(Records from a dataset)
────

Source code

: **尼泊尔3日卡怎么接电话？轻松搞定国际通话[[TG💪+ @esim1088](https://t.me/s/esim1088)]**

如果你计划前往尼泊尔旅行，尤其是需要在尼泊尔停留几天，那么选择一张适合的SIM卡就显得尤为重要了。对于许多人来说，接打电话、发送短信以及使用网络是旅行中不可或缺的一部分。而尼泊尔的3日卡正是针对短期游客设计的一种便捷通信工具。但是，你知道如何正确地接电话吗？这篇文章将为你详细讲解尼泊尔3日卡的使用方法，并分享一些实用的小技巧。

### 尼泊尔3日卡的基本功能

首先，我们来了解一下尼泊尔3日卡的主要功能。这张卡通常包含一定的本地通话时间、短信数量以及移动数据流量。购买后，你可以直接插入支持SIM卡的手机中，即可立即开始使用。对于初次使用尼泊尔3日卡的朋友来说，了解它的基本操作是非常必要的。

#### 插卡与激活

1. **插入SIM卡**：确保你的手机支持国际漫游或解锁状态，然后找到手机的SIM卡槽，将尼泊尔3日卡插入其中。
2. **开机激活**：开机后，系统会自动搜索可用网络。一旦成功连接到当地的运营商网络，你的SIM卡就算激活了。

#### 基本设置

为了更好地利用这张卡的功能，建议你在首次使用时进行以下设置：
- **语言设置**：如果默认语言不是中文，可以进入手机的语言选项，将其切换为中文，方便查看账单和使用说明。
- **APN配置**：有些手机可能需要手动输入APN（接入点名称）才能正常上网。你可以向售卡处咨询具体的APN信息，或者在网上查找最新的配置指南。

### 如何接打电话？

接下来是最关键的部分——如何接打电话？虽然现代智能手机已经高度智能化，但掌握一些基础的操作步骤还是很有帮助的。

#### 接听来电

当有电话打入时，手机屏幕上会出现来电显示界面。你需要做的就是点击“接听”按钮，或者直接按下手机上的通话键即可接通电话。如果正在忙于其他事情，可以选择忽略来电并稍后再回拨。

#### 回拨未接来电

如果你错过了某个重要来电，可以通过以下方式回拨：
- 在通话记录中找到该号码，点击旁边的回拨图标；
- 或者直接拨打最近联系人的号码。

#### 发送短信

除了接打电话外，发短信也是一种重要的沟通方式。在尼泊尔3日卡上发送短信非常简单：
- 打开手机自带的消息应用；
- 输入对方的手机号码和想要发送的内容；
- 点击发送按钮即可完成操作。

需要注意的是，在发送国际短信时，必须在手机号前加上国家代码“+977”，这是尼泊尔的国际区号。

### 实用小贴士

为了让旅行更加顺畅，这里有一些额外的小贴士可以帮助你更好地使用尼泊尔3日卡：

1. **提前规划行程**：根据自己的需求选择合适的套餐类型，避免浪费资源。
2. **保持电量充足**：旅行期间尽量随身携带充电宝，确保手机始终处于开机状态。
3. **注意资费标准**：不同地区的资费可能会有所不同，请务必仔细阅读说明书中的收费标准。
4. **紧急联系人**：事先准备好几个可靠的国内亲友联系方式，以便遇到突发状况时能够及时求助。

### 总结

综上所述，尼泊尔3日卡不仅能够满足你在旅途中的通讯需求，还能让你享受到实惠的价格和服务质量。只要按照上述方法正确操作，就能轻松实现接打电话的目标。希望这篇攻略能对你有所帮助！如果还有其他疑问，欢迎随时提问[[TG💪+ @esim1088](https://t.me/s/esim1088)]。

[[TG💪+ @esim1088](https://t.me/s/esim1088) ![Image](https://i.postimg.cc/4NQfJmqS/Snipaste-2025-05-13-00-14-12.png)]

────

### What is being asked
Write out exactly the lines from the one containing "#### 回拨未接来电" through the end of the data, both included. Add nothing else.

### Exercise solution
#### 回拨未接来电

如果你错过了某个重要来电，可以通过以下方式回拨：
- 在通话记录中找到该号码，点击旁边的回拨图标；
- 或者直接拨打最近联系人的号码。

#### 发送短信

除了接打电话外，发短信也是一种重要的沟通方式。在尼泊尔3日卡上发送短信非常简单：
- 打开手机自带的消息应用；
- 输入对方的手机号码和想要发送的内容；
- 点击发送按钮即可完成操作。

需要注意的是，在发送国际短信时，必须在手机号前加上国家代码“+977”，这是尼泊尔的国际区号。

### 实用小贴士

为了让旅行更加顺畅，这里有一些额外的小贴士可以帮助你更好地使用尼泊尔3日卡：

1. **提前规划行程**：根据自己的需求选择合适的套餐类型，避免浪费资源。
2. **保持电量充足**：旅行期间尽量随身携带充电宝，确保手机始终处于开机状态。
3. **注意资费标准**：不同地区的资费可能会有所不同，请务必仔细阅读说明书中的收费标准。
4. **紧急联系人**：事先准备好几个可靠的国内亲友联系方式，以便遇到突发状况时能够及时求助。

### 总结

综上所述，尼泊尔3日卡不仅能够满足你在旅途中的通讯需求，还能让你享受到实惠的价格和服务质量。只要按照上述方法正确操作，就能轻松实现接打电话的目标。希望这篇攻略能对你有所帮助！如果还有其他疑问，欢迎随时提问[[TG💪+ @esim1088](https://t.me/s/esim1088)]。

[[TG💪+ @esim1088](https://t.me/s/esim1088) ![Image](https://i.postimg.cc/4NQfJmqS/Snipaste-2025-05-13-00-14-12.png)]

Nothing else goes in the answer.